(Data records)
*-*-*
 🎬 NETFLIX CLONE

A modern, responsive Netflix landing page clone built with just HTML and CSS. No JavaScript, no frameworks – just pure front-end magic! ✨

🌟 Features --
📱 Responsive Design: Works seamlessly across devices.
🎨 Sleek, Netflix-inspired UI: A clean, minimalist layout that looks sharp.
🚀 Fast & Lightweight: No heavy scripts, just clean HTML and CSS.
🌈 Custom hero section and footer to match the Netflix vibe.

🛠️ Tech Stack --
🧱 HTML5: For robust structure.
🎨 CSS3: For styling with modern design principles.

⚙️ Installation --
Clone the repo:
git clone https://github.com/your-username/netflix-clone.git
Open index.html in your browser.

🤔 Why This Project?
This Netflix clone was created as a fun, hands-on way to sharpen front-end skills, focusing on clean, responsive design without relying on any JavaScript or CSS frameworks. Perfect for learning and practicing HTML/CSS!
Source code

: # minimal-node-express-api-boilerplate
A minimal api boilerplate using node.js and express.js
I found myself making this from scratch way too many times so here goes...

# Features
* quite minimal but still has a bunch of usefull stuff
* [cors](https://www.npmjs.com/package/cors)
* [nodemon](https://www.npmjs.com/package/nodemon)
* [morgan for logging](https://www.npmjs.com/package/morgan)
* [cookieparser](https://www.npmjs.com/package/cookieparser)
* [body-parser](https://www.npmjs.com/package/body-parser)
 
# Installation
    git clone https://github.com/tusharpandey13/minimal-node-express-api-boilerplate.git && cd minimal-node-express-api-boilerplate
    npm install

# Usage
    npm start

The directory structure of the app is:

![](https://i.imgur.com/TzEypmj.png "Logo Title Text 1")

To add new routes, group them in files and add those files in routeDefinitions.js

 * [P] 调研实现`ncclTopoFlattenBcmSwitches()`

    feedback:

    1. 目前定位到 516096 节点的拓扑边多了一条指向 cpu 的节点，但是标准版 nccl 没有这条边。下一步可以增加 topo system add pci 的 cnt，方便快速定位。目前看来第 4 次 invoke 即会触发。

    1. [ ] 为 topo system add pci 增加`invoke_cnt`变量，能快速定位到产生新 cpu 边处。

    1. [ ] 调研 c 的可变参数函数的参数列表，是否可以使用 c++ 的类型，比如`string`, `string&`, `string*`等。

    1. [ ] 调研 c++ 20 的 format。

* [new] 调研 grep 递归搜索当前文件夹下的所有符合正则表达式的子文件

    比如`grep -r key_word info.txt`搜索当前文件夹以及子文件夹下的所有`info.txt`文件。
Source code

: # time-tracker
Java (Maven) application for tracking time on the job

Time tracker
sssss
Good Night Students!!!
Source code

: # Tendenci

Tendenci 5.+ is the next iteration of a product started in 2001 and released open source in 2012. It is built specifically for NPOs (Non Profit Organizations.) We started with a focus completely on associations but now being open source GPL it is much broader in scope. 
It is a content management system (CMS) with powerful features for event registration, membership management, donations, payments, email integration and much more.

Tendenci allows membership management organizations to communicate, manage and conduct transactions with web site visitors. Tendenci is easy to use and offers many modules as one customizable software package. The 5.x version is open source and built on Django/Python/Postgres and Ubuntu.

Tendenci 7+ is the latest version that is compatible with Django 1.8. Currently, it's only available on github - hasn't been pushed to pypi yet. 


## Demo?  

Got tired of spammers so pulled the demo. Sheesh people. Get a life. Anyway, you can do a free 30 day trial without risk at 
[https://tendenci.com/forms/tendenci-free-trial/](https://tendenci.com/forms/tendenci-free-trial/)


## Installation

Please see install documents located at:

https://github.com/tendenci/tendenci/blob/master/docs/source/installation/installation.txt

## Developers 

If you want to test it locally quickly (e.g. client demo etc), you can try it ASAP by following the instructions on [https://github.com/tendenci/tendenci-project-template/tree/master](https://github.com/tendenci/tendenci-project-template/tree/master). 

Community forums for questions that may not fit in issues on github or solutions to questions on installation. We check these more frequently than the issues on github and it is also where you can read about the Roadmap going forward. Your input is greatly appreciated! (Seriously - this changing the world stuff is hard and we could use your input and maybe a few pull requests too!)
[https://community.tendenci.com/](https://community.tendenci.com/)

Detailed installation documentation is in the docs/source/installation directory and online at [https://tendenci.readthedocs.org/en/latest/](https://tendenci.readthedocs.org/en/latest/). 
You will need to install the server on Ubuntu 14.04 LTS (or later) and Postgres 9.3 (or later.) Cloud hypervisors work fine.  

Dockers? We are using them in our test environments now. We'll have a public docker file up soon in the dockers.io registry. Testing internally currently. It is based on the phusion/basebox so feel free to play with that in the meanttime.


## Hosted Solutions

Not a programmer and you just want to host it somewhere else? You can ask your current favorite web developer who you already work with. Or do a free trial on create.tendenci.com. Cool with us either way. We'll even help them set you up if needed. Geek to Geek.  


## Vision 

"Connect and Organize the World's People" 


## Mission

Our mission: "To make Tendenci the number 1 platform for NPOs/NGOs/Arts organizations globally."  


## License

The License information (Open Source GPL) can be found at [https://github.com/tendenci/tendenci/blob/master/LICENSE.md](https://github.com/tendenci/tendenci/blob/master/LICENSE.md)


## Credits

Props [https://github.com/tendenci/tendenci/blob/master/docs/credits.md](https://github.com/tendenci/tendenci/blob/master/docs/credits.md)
*-*-*
__How to complete this task__: Write out the records above again, keeping each one identical to the original.

__Answer to this exercise__:
 🎬 NETFLIX CLONE

A modern, responsive Netflix landing page clone built with just HTML and CSS. No JavaScript, no frameworks – just pure front-end magic! ✨

🌟 Features --
📱 Responsive Design: Works seamlessly across devices.
🎨 Sleek, Netflix-inspired UI: A clean, minimalist layout that looks sharp.
🚀 Fast & Lightweight: No heavy scripts, just clean HTML and CSS.
🌈 Custom hero section and footer to match the Netflix vibe.

🛠️ Tech Stack --
🧱 HTML5: For robust structure.
🎨 CSS3: For styling with modern design principles.

⚙️ Installation --
Clone the repo:
git clone https://github.com/your-username/netflix-clone.git
Open index.html in your browser.

🤔 Why This Project?
This Netflix clone was created as a fun, hands-on way to sharpen front-end skills, focusing on clean, responsive design without relying on any JavaScript or CSS frameworks. Perfect for learning and practicing HTML/CSS!
Source code

: # minimal-node-express-api-boilerplate
A minimal api boilerplate using node.js and express.js
I found myself making this from scratch way too many times so here goes...

# Features
* quite minimal but still has a bunch of usefull stuff
* [cors](https://www.npmjs.com/package/cors)
* [nodemon](https://www.npmjs.com/package/nodemon)
* [morgan for logging](https://www.npmjs.com/package/morgan)
* [cookieparser](https://www.npmjs.com/package/cookieparser)
* [body-parser](https://www.npmjs.com/package/body-parser)
 
# Installation
    git clone https://github.com/tusharpandey13/minimal-node-express-api-boilerplate.git && cd minimal-node-express-api-boilerplate
    npm install

# Usage
    npm start

The directory structure of the app is:

![](https://i.imgur.com/TzEypmj.png "Logo Title Text 1")

To add new routes, group them in files and add those files in routeDefinitions.js

 * [P] 调研实现`ncclTopoFlattenBcmSwitches()`

    feedback:

    1. 目前定位到 516096 节点的拓扑边多了一条指向 cpu 的节点，但是标准版 nccl 没有这条边。下一步可以增加 topo system add pci 的 cnt，方便快速定位。目前看来第 4 次 invoke 即会触发。

    1. [ ] 为 topo system add pci 增加`invoke_cnt`变量，能快速定位到产生新 cpu 边处。

    1. [ ] 调研 c 的可变参数函数的参数列表，是否可以使用 c++ 的类型，比如`string`, `string&`, `string*`等。

    1. [ ] 调研 c++ 20 的 format。

* [new] 调研 grep 递归搜索当前文件夹下的所有符合正则表达式的子文件

    比如`grep -r key_word info.txt`搜索当前文件夹以及子文件夹下的所有`info.txt`文件。
Source code

: # time-tracker
Java (Maven) application for tracking time on the job

Time tracker
sssss
Good Night Students!!!
Source code

: # Tendenci

Tendenci 5.+ is the next iteration of a product started in 2001 and released open source in 2012. It is built specifically for NPOs (Non Profit Organizations.) We started with a focus completely on associations but now being open source GPL it is much broader in scope. 
It is a content management system (CMS) with powerful features for event registration, membership management, donations, payments, email integration and much more.

Tendenci allows membership management organizations to communicate, manage and conduct transactions with web site visitors. Tendenci is easy to use and offers many modules as one customizable software package. The 5.x version is open source and built on Django/Python/Postgres and Ubuntu.

Tendenci 7+ is the latest version that is compatible with Django 1.8. Currently, it's only available on github - hasn't been pushed to pypi yet. 


## Demo?  

Got tired of spammers so pulled the demo. Sheesh people. Get a life. Anyway, you can do a free 30 day trial without risk at 
[https://tendenci.com/forms/tendenci-free-trial/](https://tendenci.com/forms/tendenci-free-trial/)


## Installation

Please see install documents located at:

https://github.com/tendenci/tendenci/blob/master/docs/source/installation/installation.txt

## Developers 

If you want to test it locally quickly (e.g. client demo etc), you can try it ASAP by following the instructions on [https://github.com/tendenci/tendenci-project-template/tree/master](https://github.com/tendenci/tendenci-project-template/tree/master). 

Community forums for questions that may not fit in issues on github or solutions to questions on installation. We check these more frequently than the issues on github and it is also where you can read about the Roadmap going forward. Your input is greatly appreciated! (Seriously - this changing the world stuff is hard and we could use your input and maybe a few pull requests too!)
[https://community.tendenci.com/](https://community.tendenci.com/)

Detailed installation documentation is in the docs/source/installation directory and online at [https://tendenci.readthedocs.org/en/latest/](https://tendenci.readthedocs.org/en/latest/). 
You will need to install the server on Ubuntu 14.04 LTS (or later) and Postgres 9.3 (or later.) Cloud hypervisors work fine.  

Dockers? We are using them in our test environments now. We'll have a public docker file up soon in the dockers.io registry. Testing internally currently. It is based on the phusion/basebox so feel free to play with that in the meanttime.


## Hosted Solutions

Not a programmer and you just want to host it somewhere else? You can ask your current favorite web developer who you already work with. Or do a free trial on create.tendenci.com. Cool with us either way. We'll even help them set you up if needed. Geek to Geek.  


## Vision 

"Connect and Organize the World's People" 


## Mission

Our mission: "To make Tendenci the number 1 platform for NPOs/NGOs/Arts organizations globally."  


## License

The License information (Open Source GPL) can be found at [https://github.com/tendenci/tendenci/blob/master/LICENSE.md](https://github.com/tendenci/tendenci/blob/master/LICENSE.md)


## Credits

Props [https://github.com/tendenci/tendenci/blob/master/docs/credits.md](https://github.com/tendenci/tendenci/blob/master/docs/credits.md)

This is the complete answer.